Task to carry out ::
Could you repeat the entries below exactly, but only from the line with "메모리: 21,108 KB, 시간: 128 ms, 코드길이: 2,062 Bytes" through the line with "- b. E-Mail => rayzen.ytbe@gmail.com", and without any picture?

===== Data records =====

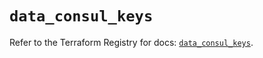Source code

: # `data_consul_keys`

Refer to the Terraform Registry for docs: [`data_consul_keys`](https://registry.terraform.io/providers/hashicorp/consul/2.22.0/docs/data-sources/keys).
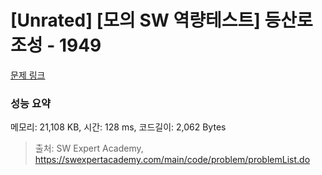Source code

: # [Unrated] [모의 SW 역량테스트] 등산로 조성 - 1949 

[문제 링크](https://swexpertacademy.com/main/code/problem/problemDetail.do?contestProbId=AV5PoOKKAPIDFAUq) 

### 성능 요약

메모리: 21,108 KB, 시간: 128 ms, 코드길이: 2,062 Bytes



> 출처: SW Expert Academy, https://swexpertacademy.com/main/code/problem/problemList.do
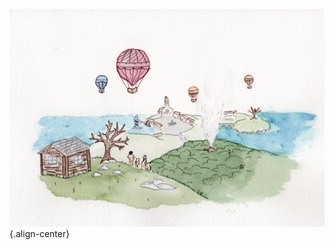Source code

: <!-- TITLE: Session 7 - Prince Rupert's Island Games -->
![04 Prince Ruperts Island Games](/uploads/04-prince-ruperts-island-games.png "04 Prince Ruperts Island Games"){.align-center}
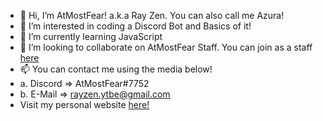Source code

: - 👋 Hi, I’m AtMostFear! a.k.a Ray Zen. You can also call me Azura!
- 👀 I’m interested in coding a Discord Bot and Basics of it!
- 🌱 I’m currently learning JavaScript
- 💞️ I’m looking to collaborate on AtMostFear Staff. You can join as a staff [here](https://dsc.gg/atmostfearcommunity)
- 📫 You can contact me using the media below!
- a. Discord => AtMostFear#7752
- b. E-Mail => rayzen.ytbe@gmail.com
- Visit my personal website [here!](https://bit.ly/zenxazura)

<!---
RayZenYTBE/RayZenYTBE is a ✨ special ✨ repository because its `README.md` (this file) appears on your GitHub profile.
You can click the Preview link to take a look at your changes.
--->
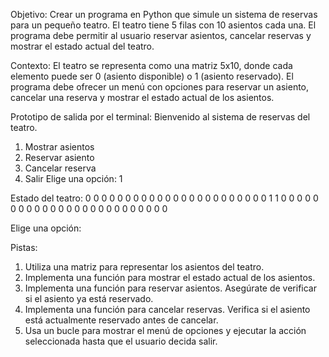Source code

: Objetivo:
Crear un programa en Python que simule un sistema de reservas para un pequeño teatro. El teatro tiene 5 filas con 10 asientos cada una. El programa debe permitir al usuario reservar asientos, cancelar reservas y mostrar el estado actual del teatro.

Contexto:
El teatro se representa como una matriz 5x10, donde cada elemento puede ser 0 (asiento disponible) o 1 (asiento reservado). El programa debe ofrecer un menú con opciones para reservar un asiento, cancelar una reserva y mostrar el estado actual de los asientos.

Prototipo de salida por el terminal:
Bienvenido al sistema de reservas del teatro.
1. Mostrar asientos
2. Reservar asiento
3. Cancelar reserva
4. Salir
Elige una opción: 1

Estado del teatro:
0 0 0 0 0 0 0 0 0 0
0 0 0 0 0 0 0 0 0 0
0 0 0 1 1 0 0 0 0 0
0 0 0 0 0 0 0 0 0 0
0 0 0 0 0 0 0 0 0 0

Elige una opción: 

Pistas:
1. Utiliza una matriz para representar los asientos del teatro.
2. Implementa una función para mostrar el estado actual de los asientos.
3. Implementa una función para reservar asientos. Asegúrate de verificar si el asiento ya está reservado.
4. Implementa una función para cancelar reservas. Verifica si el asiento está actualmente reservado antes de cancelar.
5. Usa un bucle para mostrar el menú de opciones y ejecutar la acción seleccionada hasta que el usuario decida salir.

=====
===== Data records =====

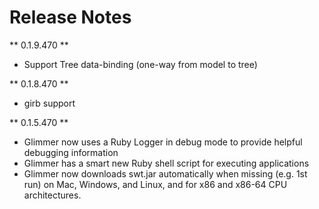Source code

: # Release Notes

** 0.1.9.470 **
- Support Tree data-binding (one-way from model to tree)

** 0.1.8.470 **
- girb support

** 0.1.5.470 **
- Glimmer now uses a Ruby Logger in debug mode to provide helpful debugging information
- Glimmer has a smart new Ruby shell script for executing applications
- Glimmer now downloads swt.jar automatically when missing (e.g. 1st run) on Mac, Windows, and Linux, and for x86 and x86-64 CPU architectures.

=====

Final answer ::
메모리: 21,108 KB, 시간: 128 ms, 코드길이: 2,062 Bytes



> 출처: SW Expert Academy, https://swexpertacademy.com/main/code/problem/problemList.do
Source code

: <!-- TITLE: Session 7 - Prince Rupert's Island Games -->
![04 Prince Ruperts Island Games](/uploads/04-prince-ruperts-island-games.png "04 Prince Ruperts Island Games"){.align-center}
Source code

: - 👋 Hi, I’m AtMostFear! a.k.a Ray Zen. You can also call me Azura!
- 👀 I’m interested in coding a Discord Bot and Basics of it!
- 🌱 I’m currently learning JavaScript
- 💞️ I’m looking to collaborate on AtMostFear Staff. You can join as a staff [here](https://dsc.gg/atmostfearcommunity)
- 📫 You can contact me using the media below!
- a. Discord => AtMostFear#7752
- b. E-Mail => rayzen.ytbe@gmail.com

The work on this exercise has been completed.